◆ **Supplied data**:
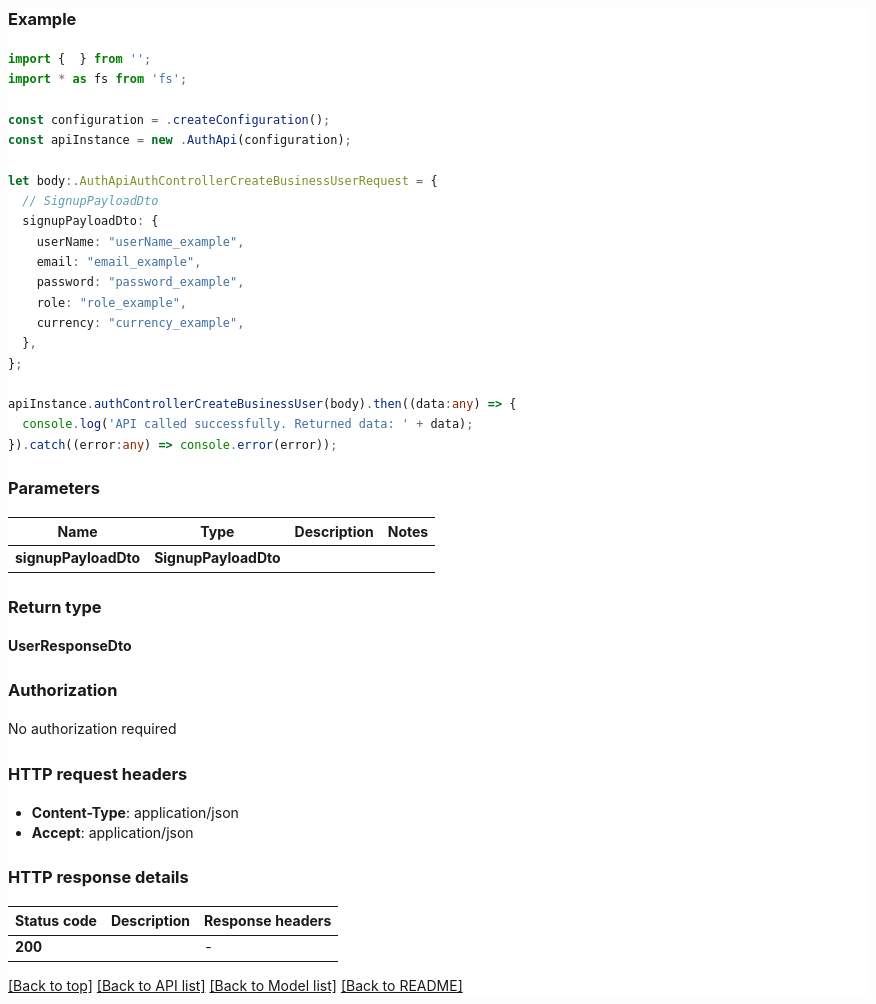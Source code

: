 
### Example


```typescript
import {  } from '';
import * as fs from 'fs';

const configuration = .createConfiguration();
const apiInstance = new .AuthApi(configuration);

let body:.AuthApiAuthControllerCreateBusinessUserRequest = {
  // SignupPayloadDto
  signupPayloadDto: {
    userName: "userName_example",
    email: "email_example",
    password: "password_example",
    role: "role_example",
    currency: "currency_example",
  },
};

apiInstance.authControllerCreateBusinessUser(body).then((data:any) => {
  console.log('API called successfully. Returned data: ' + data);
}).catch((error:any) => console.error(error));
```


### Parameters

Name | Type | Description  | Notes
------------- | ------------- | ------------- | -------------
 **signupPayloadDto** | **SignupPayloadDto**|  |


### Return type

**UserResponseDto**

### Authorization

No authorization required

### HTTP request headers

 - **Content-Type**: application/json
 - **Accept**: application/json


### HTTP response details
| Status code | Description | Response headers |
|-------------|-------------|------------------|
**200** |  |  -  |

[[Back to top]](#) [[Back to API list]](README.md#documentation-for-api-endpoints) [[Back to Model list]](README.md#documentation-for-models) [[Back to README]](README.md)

==

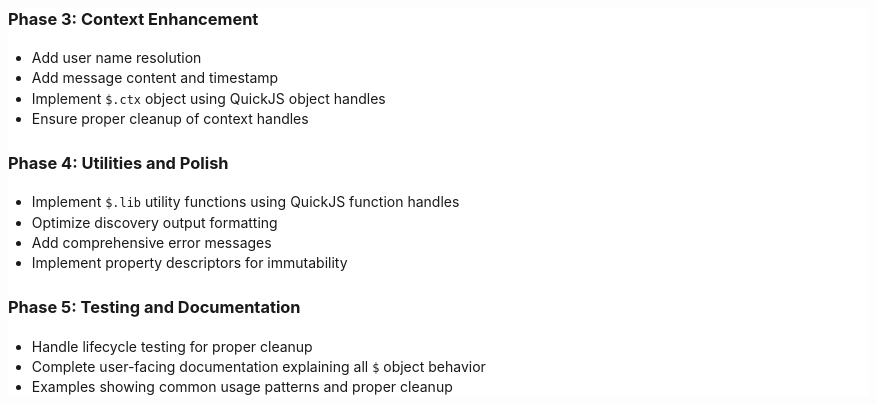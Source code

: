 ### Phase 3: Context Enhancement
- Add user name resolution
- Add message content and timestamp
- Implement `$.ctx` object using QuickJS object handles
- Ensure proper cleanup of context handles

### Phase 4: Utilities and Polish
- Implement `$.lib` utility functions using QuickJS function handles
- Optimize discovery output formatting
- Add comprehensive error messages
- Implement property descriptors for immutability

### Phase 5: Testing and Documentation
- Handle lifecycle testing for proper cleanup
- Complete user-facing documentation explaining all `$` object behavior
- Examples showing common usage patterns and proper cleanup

◆ **Task statement**:
Scan the entries above for the line containing "Response headers |", and copy it and all lines after it exactly, down to and including the line containing "[[Back to top]](#)".

◆ **Written answer**:
| Status code | Description | Response headers |
|-------------|-------------|------------------|
**200** |  |  -  |

[[Back to top]](#) [[Back to API list]](README.md#documentation-for-api-endpoints) [[Back to Model list]](README.md#documentation-for-models) [[Back to README]](README.md)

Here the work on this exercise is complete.